Chapter 4 on Rational and Irrational Numbers


Numbers are used to measure multitudes and, derivatively, to measure or relate magnitudes. Although a comprehensive treatment of number would need to start with multitudes, the intent of Chapter 4 is to focus on the more difficult application of numbers to identify or specify a relationship between two magnitudes.

To grasp a multitude is to have identified or distinguished its unit (any one of the items comprising the multitude). The multitude, as such, has a specific numerical value to be ascertained by counting.

This is not the case when one grasps a magnitude: To measure a magnitude, it remains to specify a unit.

In either case, Chapter 4 holds that a number is an identification or specification of a relationship between two multitudes or two magnitudes of the same kind. This characterization is intended to include the case in which one relates a multitude or magnitude to a unit.

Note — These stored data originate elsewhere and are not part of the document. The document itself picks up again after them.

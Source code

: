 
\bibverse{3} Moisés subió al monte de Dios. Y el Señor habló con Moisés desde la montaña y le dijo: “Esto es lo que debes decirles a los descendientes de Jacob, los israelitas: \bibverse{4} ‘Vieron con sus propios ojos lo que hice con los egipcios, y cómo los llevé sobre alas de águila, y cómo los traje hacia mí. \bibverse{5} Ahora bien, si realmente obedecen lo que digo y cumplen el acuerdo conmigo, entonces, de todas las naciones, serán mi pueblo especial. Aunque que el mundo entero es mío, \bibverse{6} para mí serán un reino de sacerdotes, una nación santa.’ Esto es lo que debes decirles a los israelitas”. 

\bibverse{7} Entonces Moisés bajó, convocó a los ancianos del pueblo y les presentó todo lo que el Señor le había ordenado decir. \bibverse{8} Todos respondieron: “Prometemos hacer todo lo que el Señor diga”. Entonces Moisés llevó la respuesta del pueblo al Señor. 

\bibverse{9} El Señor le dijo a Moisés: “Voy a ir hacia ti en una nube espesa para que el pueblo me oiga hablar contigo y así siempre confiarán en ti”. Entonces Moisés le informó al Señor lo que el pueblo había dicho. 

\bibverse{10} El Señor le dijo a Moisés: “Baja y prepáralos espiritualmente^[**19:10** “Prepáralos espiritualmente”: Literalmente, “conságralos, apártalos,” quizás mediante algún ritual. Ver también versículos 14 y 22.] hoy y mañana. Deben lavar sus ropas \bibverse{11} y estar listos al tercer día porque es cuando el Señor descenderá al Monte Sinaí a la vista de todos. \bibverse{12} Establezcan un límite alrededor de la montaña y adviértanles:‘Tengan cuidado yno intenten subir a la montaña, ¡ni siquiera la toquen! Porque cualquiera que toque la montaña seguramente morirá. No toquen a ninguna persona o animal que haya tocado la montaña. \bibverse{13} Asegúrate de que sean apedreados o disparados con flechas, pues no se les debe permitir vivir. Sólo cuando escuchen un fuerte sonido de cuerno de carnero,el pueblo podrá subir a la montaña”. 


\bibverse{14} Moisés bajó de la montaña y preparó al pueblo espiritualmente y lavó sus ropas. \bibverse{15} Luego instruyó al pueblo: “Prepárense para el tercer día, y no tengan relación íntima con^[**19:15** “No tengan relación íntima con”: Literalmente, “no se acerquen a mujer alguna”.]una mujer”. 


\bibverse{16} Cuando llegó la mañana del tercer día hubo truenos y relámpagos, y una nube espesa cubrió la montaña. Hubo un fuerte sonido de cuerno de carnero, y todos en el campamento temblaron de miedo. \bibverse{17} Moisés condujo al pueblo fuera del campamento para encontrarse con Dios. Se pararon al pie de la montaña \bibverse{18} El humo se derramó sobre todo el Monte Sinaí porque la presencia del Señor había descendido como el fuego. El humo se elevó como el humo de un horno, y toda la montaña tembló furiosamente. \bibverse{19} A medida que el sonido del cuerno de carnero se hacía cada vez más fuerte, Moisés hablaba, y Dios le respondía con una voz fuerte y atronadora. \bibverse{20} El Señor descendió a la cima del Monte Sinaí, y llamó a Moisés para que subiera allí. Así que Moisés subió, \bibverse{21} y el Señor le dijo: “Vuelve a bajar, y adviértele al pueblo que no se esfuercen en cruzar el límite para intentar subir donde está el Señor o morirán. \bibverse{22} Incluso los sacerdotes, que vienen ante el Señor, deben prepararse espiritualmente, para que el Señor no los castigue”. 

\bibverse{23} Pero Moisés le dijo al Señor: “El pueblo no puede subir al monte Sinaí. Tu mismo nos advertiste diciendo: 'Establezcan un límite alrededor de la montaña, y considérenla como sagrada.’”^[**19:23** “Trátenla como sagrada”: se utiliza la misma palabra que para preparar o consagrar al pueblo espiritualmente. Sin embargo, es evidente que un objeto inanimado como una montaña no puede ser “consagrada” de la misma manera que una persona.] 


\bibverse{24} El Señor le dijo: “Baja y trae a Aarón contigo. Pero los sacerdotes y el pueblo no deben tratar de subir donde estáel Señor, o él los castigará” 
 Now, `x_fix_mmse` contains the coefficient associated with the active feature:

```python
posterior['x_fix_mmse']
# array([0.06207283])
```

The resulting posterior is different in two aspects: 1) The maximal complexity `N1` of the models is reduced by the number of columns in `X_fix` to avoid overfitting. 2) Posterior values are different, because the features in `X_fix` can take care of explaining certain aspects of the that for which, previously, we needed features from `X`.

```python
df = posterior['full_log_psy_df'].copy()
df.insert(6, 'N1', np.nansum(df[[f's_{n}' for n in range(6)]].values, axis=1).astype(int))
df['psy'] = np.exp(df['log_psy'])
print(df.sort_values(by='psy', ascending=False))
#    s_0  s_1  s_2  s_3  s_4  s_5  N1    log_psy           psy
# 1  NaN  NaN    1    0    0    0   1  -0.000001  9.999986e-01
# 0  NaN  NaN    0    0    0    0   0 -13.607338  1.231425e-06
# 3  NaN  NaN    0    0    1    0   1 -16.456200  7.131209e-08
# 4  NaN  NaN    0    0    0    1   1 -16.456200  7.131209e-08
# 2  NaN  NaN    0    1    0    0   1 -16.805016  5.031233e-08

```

Chapter 4 treats such questions as:

  • Why do we need irrational numbers? Given that all precision is finite, how can we meaningfully distinguish irrational numbers from rational numbers?
  • Is there a systematic way to specify real numbers (i.e., rational and irrational numbers)?
  • How does the principle that all measurements have finite precision apply to the use of numbers to specify quantitative relationships?
  • What does it mean to say that a (Cauchy) sequence of numbers converges to a number?
  • What does it mean to say that the real number system is complete?
  • How should one regard the constructions by Dedekind or, respectively by Cantor, of the real number system?